Uganda's Economic and Political Ambitions

Uganda's security policy is intertwined with economic interests and domestic and regional political objectives. As a member of the East African Community, Uganda has supported efforts to integrate regional economies and develop regional infrastructure. For Uganda, infrastructure is critical; the landlocked country has no direct access to seaports for trade except through Kenya. Plans for a new corridor connecting Uganda to the Kenyan port of Lamu are in the works. Uganda and Kenya are also trying to construct a crude oil pipeline that would enable Uganda to export oil from fields currently under development. Other projects that would expand the connection between Uganda and Kenya are still in the early stages, and financing has not been secured for portions of the new infrastructure. Other East African countries are also pursuing greater integration; Kenya, for example, drives integration efforts in order to retain its status as a diplomatic and commercial leader in the region.
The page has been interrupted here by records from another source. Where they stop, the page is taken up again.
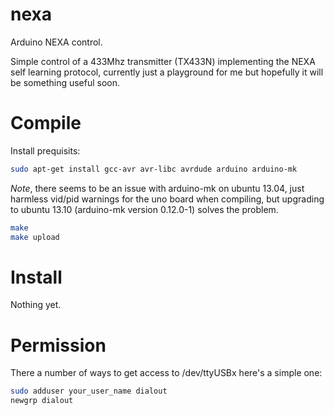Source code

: nexa
====

Arduino NEXA control.

Simple control of a 433Mhz transmitter (TX433N) implementing the NEXA self learning protocol, currently just a playground for me but hopefully
it will be something useful soon.

Compile
=======

Install prequisits:
```bash
sudo apt-get install gcc-avr avr-libc avrdude arduino arduino-mk
```
*Note*, there seems to be an issue with arduino-mk on ubuntu 13.04, just harmless vid/pid warnings
for the uno board when compiling, but upgrading to ubuntu 13.10 (arduino-mk version 0.12.0-1) solves the problem.

```bash
make
make upload
```

Install
=======

Nothing yet.


Permission
==========
There a number of ways to get access to /dev/ttyUSBx here's a simple one:
```bash
sudo adduser your_user_name dialout
newgrp dialout
```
Considering the importance of a strong, centralized leadership in Uganda, Museveni's personal ambition to remain president for life also guides Uganda's trajectory. Right now, Museveni is able to continue ruling with no limitations on the number of terms he can serve. However, serious opposition to presidential term extensions in Burundi, Rwanda and the Democratic Republic of the Congo has shown the liabilities of long-term authoritarian rule. Museveni still enjoys substantial support in Uganda and has no immediate concerns, but when the inevitable succession occurs, it will determine whether Uganda's regional policies will remain intact.